_Exercise description:_
Beginning with the line that holds "Por fim, realizar", set down each line of the data below through the very last, exactly as given, and nothing beyond that.

Saved data entries
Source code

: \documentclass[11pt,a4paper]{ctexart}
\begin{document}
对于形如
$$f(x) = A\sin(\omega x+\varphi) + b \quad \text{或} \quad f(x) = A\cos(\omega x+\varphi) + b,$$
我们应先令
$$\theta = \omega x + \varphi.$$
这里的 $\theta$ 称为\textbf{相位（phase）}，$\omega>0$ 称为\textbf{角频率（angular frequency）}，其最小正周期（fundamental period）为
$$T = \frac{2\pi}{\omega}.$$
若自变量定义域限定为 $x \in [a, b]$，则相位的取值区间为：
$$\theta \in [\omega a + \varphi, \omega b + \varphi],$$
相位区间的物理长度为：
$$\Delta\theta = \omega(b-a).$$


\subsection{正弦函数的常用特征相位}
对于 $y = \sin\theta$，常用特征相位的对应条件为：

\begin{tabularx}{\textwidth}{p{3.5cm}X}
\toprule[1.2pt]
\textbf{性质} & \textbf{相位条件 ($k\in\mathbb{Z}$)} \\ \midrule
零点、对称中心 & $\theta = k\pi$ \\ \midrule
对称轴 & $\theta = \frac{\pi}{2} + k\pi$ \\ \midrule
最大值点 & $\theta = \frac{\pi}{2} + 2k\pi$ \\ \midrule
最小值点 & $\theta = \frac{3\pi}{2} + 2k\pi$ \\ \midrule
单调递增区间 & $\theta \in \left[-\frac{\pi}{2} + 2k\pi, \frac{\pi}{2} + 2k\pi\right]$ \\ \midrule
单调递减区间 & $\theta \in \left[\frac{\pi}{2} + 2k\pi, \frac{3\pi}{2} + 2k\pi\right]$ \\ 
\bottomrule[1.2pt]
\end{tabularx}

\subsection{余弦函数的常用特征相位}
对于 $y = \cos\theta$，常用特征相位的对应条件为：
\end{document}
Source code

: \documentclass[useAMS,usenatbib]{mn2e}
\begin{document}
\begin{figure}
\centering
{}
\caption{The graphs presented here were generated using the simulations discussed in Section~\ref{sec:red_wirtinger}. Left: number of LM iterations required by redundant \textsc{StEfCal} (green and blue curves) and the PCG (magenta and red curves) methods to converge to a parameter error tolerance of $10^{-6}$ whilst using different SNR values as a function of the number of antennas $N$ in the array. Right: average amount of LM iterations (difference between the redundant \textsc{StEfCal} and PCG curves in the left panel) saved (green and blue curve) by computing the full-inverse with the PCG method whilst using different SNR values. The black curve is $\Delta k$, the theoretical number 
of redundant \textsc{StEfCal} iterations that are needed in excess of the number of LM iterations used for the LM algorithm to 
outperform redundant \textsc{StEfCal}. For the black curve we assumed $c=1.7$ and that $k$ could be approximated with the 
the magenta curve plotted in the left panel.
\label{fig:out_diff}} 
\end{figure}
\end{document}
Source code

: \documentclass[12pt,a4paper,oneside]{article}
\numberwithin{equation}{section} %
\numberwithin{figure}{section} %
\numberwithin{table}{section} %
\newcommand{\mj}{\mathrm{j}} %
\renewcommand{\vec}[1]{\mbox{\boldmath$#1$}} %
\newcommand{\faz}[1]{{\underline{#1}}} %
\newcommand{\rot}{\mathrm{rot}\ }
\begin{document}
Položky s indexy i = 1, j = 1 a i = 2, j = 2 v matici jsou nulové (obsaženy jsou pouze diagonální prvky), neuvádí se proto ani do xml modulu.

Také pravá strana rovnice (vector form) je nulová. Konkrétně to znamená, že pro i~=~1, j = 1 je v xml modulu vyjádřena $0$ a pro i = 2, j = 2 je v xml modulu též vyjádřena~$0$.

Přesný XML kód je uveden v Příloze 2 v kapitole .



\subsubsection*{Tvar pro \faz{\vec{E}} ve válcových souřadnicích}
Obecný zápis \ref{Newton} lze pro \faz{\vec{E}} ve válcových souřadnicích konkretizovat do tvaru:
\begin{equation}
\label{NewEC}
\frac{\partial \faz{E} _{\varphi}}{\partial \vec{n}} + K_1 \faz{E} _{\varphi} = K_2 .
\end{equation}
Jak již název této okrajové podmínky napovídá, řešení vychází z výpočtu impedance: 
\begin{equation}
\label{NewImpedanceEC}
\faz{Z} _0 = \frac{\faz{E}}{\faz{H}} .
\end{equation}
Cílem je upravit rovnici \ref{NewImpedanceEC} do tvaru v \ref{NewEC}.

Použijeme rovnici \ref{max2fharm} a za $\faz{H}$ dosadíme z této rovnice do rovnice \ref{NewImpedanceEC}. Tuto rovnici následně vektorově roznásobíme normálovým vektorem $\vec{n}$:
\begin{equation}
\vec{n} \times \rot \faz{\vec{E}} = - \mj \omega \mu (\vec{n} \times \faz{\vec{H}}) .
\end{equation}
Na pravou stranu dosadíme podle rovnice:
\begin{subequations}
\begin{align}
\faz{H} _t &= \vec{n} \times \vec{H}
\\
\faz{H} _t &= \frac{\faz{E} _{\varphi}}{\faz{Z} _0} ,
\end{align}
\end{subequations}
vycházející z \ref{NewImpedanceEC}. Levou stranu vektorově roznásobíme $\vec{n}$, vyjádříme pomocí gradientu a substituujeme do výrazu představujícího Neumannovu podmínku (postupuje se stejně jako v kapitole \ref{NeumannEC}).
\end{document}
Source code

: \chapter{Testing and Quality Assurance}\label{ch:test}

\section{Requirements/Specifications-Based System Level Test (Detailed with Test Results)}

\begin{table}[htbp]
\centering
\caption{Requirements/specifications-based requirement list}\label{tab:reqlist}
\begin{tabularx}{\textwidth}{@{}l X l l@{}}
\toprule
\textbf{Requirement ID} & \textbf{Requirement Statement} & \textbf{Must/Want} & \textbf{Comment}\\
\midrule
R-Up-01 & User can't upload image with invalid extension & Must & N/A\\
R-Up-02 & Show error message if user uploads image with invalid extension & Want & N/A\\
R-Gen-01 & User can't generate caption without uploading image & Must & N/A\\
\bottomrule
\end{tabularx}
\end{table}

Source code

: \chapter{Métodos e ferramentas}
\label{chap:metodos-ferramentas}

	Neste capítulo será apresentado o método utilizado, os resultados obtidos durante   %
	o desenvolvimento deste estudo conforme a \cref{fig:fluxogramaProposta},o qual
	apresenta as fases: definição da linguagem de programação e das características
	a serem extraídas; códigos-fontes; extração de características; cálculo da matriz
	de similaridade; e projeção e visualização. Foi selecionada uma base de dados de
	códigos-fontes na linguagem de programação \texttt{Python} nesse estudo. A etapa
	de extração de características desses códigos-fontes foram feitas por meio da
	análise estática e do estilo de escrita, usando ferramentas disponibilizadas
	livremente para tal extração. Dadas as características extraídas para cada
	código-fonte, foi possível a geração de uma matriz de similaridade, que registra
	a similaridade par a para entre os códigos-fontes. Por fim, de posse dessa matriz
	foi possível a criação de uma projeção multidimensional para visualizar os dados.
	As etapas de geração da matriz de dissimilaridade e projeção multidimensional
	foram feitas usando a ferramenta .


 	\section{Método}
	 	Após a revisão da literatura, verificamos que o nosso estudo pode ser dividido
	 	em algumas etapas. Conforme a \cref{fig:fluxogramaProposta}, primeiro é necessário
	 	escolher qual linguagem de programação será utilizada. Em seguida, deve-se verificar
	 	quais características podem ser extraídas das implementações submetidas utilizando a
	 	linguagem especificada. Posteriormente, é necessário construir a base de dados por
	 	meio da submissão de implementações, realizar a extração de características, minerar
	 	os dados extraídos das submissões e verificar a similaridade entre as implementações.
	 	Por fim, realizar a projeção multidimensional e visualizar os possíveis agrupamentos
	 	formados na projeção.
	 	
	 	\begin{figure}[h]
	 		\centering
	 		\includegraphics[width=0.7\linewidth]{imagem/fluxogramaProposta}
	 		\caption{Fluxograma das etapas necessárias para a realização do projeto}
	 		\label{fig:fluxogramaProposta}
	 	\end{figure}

_Written answer:_
	 	Por fim, realizar a projeção multidimensional e visualizar os possíveis agrupamentos
	 	formados na projeção.
	 	
	 	\begin{figure}[h]
	 		\centering
	 		\includegraphics[width=0.7\linewidth]{imagem/fluxogramaProposta}
	 		\caption{Fluxograma das etapas necessárias para a realização do projeto}
	 		\label{fig:fluxogramaProposta}
	 	\end{figure}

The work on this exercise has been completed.